# [Exercise]
Among the records that follow, find the line with "Jeudi, 10 octobre 2019" and the line with "login. After doing". Set down those lines and all lines between them exactly, without adding anything.

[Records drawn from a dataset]
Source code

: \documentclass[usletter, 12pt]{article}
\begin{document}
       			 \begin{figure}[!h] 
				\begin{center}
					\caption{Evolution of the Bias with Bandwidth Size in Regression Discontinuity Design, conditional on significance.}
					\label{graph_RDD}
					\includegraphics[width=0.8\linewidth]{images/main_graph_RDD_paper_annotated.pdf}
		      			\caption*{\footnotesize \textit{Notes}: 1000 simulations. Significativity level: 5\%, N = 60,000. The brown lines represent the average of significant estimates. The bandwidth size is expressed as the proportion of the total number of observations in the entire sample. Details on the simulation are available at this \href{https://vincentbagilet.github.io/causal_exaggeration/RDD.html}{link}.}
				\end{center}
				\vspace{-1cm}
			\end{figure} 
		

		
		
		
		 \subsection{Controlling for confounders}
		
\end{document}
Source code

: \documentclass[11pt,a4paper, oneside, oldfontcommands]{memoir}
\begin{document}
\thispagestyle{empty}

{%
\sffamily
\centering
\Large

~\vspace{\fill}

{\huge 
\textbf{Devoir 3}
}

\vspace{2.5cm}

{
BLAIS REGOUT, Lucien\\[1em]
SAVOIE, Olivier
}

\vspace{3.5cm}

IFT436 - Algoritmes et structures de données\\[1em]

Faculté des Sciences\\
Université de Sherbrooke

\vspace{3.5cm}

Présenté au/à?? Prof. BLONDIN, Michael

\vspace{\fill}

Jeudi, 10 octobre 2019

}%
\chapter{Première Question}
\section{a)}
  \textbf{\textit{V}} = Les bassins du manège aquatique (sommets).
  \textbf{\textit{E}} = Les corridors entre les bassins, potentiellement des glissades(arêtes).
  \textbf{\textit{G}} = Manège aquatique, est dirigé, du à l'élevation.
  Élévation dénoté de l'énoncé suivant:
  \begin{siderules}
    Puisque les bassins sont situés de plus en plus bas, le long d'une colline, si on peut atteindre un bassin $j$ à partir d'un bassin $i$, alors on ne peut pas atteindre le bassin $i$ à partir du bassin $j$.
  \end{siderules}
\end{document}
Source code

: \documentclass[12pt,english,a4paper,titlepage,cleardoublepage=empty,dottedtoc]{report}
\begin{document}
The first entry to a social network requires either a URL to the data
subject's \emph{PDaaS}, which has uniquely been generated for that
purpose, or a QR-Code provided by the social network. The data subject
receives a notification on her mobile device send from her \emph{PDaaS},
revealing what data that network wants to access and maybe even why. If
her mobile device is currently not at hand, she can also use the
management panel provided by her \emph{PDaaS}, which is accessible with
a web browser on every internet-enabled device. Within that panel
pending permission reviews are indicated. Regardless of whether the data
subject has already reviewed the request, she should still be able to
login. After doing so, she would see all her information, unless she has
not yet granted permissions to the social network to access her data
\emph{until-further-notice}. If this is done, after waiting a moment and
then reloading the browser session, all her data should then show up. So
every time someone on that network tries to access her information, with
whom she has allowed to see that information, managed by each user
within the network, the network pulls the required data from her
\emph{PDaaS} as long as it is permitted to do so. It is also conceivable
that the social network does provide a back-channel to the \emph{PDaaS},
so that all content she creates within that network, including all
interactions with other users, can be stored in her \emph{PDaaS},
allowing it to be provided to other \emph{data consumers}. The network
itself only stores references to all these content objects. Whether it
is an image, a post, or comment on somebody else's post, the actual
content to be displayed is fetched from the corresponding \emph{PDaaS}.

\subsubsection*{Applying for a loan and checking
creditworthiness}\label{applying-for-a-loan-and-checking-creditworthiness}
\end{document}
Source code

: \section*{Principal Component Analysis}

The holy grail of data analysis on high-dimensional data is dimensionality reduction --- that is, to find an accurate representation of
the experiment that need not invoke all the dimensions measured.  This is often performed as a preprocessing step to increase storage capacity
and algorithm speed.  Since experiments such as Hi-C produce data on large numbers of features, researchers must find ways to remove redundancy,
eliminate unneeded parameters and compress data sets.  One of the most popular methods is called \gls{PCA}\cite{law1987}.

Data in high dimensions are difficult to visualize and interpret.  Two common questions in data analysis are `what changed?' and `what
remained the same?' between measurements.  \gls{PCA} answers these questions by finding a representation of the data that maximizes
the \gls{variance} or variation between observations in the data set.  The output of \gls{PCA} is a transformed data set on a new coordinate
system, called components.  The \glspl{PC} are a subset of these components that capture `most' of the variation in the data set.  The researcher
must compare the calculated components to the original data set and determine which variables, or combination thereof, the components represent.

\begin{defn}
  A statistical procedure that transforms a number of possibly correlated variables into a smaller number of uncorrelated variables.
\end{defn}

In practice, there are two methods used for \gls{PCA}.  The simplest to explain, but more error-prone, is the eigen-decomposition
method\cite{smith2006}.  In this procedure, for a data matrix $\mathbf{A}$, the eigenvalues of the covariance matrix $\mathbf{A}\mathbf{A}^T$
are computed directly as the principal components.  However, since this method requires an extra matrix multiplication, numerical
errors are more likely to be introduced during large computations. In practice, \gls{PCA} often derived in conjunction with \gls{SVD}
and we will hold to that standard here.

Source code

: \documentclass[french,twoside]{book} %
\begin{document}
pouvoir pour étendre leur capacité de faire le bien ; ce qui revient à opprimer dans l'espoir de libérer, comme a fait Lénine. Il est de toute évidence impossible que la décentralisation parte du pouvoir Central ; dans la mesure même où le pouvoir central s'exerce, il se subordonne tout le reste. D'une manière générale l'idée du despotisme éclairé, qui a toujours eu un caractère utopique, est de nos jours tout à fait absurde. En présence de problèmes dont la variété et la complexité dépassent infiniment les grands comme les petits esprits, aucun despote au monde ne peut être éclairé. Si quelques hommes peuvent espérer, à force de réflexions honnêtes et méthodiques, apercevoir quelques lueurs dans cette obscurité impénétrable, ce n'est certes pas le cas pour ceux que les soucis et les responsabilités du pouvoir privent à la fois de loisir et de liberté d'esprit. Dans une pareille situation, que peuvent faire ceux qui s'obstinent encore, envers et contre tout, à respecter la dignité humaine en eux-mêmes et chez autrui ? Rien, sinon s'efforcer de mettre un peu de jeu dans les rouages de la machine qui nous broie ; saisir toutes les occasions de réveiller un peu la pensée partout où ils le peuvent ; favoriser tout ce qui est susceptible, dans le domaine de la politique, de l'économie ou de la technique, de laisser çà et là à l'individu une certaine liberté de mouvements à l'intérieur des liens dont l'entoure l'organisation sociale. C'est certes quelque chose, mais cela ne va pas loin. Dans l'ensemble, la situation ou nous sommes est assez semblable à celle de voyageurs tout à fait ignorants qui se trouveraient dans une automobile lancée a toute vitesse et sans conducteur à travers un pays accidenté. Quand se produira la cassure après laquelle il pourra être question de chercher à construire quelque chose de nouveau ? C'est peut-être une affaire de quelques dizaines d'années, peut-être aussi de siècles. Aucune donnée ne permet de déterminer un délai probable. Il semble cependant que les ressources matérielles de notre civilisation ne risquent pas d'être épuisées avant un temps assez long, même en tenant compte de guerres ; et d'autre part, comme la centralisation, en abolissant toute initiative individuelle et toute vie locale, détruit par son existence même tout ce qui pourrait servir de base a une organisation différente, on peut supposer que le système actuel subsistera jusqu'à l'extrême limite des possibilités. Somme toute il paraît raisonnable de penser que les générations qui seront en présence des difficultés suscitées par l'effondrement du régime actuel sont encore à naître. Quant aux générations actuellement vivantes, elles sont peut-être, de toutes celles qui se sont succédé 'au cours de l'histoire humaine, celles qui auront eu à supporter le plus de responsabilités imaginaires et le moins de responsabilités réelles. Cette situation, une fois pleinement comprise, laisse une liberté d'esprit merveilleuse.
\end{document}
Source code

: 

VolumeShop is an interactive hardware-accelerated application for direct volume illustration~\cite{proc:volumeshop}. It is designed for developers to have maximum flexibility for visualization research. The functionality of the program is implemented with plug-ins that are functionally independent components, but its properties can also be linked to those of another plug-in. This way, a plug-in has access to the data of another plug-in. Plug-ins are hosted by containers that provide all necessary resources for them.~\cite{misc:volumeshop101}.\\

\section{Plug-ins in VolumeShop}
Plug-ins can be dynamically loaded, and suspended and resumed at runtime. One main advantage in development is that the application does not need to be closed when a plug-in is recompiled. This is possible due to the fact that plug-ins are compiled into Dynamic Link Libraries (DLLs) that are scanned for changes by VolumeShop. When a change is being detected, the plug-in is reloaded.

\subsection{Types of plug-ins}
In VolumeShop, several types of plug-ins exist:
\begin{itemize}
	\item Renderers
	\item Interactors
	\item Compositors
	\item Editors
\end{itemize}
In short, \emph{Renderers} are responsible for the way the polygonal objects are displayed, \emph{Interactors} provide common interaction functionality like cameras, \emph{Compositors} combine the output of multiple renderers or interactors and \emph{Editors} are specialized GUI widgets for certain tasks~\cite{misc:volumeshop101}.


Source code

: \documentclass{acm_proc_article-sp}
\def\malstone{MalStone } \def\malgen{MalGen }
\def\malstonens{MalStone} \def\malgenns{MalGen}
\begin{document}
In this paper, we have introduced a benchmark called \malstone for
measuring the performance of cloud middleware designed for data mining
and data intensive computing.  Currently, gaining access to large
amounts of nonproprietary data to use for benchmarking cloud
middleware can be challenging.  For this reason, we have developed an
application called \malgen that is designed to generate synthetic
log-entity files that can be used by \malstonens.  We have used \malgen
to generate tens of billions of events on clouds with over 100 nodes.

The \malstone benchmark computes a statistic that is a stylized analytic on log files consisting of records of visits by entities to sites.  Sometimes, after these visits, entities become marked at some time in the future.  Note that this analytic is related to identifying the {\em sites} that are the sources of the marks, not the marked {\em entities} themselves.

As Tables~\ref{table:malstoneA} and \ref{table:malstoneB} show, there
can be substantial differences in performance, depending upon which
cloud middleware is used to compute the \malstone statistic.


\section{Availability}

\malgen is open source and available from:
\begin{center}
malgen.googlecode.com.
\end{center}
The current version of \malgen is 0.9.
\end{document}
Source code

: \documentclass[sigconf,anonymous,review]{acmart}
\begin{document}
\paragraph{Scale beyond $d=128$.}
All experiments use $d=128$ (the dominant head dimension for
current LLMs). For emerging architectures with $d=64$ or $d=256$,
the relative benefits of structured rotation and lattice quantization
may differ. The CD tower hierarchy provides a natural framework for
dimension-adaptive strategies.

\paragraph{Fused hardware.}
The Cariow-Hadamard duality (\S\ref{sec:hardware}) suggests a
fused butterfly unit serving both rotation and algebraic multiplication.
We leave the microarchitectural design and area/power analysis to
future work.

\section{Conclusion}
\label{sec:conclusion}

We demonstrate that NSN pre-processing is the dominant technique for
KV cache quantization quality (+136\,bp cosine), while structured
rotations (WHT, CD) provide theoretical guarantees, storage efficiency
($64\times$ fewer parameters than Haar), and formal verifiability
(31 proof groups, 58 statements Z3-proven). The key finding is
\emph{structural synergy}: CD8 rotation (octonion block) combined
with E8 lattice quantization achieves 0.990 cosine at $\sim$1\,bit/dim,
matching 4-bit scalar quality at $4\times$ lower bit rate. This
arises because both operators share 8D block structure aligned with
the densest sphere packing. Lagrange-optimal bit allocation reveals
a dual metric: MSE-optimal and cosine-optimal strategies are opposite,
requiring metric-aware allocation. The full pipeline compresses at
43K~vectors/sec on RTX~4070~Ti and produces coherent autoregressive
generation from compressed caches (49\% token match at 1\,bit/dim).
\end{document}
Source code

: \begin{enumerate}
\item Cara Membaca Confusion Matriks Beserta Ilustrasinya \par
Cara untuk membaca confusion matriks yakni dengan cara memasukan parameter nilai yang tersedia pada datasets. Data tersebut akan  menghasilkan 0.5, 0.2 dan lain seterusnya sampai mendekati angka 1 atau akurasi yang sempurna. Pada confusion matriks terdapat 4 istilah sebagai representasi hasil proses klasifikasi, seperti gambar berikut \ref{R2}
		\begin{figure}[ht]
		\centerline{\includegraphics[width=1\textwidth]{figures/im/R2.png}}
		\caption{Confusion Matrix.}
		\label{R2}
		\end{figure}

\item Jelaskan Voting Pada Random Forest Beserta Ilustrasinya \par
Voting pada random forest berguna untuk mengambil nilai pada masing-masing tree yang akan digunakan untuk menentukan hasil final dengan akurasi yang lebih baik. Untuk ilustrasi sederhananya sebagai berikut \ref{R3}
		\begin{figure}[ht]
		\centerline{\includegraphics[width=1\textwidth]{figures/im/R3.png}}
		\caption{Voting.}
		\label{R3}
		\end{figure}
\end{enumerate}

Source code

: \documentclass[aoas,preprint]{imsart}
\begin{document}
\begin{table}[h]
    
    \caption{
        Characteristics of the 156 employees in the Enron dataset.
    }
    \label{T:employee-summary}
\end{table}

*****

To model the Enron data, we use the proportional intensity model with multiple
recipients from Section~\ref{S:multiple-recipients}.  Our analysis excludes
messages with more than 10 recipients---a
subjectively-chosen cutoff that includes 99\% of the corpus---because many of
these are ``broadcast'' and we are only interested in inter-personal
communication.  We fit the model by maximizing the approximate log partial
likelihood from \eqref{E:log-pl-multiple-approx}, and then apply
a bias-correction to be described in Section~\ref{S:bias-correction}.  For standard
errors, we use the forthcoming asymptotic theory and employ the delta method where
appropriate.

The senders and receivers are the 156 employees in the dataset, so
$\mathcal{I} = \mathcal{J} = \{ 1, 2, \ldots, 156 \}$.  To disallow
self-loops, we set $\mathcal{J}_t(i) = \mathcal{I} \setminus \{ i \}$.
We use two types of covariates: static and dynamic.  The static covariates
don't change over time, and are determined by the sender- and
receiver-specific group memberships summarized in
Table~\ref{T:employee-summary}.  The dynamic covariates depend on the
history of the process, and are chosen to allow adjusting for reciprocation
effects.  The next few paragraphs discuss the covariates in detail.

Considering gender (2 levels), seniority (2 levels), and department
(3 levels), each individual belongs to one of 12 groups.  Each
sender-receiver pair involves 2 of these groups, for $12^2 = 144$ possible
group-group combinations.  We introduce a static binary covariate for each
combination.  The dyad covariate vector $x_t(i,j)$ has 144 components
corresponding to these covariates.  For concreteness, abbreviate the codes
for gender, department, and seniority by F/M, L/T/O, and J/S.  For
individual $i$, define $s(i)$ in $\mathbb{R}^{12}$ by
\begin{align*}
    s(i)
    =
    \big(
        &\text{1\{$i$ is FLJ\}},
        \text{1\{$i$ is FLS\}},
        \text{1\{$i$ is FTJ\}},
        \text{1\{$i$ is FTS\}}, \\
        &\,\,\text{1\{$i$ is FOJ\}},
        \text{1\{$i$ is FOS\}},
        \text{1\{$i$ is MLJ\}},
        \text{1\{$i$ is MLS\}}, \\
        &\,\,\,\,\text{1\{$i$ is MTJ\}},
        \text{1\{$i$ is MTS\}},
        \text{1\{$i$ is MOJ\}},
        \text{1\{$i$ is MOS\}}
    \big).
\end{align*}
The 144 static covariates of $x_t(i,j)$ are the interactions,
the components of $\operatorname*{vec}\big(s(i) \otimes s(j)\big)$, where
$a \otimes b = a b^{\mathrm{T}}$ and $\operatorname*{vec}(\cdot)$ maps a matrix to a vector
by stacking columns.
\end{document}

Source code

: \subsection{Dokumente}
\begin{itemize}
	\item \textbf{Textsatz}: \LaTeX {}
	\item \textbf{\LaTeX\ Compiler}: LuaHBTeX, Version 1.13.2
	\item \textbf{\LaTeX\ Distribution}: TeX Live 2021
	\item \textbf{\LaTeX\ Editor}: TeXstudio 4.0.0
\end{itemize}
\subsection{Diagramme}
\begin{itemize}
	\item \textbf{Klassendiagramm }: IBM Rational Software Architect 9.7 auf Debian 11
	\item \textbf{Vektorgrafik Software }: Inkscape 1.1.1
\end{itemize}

# [Response]
Jeudi, 10 octobre 2019

}%
\chapter{Première Question}
\section{a)}
  \textbf{\textit{V}} = Les bassins du manège aquatique (sommets).
  \textbf{\textit{E}} = Les corridors entre les bassins, potentiellement des glissades(arêtes).
  \textbf{\textit{G}} = Manège aquatique, est dirigé, du à l'élevation.
  Élévation dénoté de l'énoncé suivant:
  \begin{siderules}
    Puisque les bassins sont situés de plus en plus bas, le long d'une colline, si on peut atteindre un bassin $j$ à partir d'un bassin $i$, alors on ne peut pas atteindre le bassin $i$ à partir du bassin $j$.
  \end{siderules}
\end{document}
Source code

: \documentclass[12pt,english,a4paper,titlepage,cleardoublepage=empty,dottedtoc]{report}
\begin{document}
The first entry to a social network requires either a URL to the data
subject's \emph{PDaaS}, which has uniquely been generated for that
purpose, or a QR-Code provided by the social network. The data subject
receives a notification on her mobile device send from her \emph{PDaaS},
revealing what data that network wants to access and maybe even why. If
her mobile device is currently not at hand, she can also use the
management panel provided by her \emph{PDaaS}, which is accessible with
a web browser on every internet-enabled device. Within that panel
pending permission reviews are indicated. Regardless of whether the data
subject has already reviewed the request, she should still be able to
login. After doing so, she would see all her information, unless she has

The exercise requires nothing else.